Do you believe it is better for schools or businesses to open prior to establishing a safe as possible environment? Do you believe your right to a haircut or manicure is as important as the future of our country? In short, do you believe a little death never hurt anybody?


I remember watching a television show about inmates in their natural environment, aka the human zoo we refer to as prison. On screen was a murderer who had supposedly found enlightenment while incarcerated. I say supposedly for as the convicted for murder felon tried to explain his understanding of sin, he compared the act of cold-blooded murder to the theft of a single cracker.


His take? That all sin was the same and there was no difference between taking the life of another and swiping a saltine or two from an unsuspecting cracker eater.

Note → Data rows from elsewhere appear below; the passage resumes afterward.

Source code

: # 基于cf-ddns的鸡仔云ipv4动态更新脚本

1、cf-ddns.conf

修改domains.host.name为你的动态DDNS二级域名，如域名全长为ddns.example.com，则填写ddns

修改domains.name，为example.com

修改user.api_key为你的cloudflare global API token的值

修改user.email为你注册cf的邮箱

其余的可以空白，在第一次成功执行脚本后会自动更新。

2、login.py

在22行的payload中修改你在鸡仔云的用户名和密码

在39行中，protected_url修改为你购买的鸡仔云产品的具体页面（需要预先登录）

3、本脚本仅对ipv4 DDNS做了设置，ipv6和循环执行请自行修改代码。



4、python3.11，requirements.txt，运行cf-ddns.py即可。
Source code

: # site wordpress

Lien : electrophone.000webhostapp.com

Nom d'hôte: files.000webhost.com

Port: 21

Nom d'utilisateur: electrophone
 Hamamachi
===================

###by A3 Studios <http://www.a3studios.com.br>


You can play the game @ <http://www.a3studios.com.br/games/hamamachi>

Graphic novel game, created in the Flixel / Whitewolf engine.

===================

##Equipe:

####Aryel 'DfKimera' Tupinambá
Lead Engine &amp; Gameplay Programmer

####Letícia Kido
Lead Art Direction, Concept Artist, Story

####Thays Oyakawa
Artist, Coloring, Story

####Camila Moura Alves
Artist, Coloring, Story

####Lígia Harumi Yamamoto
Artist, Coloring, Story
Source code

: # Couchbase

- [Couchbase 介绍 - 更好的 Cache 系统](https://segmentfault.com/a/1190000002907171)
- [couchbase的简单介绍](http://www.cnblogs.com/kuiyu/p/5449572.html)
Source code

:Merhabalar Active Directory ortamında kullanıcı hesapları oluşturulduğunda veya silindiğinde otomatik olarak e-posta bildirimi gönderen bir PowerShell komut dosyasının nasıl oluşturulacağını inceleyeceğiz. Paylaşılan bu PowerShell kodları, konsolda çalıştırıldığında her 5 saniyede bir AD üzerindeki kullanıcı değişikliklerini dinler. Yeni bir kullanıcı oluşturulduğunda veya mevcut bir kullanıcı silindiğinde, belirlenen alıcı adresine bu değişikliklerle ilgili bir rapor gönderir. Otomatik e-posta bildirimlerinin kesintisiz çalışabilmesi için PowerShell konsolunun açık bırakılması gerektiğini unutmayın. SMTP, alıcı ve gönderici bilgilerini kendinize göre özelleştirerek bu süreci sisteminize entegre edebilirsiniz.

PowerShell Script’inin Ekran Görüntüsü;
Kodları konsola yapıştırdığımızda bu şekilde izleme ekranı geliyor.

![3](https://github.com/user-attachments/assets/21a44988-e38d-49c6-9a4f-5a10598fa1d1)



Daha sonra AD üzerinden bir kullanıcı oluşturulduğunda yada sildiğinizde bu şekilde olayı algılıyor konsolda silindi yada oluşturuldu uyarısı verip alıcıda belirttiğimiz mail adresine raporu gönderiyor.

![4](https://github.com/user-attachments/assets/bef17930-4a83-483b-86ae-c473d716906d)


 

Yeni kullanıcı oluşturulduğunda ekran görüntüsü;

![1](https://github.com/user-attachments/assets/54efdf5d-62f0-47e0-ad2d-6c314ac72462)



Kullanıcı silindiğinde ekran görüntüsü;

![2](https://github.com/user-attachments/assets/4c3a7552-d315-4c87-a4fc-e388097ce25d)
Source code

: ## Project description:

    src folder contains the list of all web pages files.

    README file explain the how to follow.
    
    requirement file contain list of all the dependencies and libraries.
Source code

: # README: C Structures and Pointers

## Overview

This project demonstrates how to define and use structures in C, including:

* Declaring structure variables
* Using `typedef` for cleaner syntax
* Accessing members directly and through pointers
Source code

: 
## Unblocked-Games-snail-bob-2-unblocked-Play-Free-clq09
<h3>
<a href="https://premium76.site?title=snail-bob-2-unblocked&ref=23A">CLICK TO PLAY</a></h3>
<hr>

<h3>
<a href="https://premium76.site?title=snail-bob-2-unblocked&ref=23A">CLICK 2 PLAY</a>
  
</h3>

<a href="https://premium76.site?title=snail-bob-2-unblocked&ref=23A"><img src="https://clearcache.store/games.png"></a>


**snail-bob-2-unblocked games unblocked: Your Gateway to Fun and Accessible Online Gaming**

I realized very quickly I was either listening to one of the world’s great unknown theologians or I was hearing a murderer try to justify his actions in terms that for my money seemed to alleviate himself of taking responsibility for his own actions. I know what my decision was and I’ll leave yours to you.


Yet all around us we see spiritual success and self-interest intertwined to a degree of I would dare call it a state of derangement with the never-ending chant of “more”, more, money, cars, boats, trains, Lear jets and million-dollar plus automobiles being necessary to spread the words of scripture to the masses. The trappings of wealth being an obvious symbol of our Creator’s favor.


This is a big reason the wealthy can never get to heaven. Good works are not about helping oneself, but upon offering aid and assistance to those who are in need. Good works are not about making the New York Times best seller list by writing entire books that amount to don’t worry, be happy, and if not, oh well, maybe try sending in another donation to my mega church that you still couldn’t afford in the first place. For this as well as so many acts like it, is selling the Lord to line one’s own pocket is taking the name of our Father in vain, literally “shilling” Him out for personal profit and greed.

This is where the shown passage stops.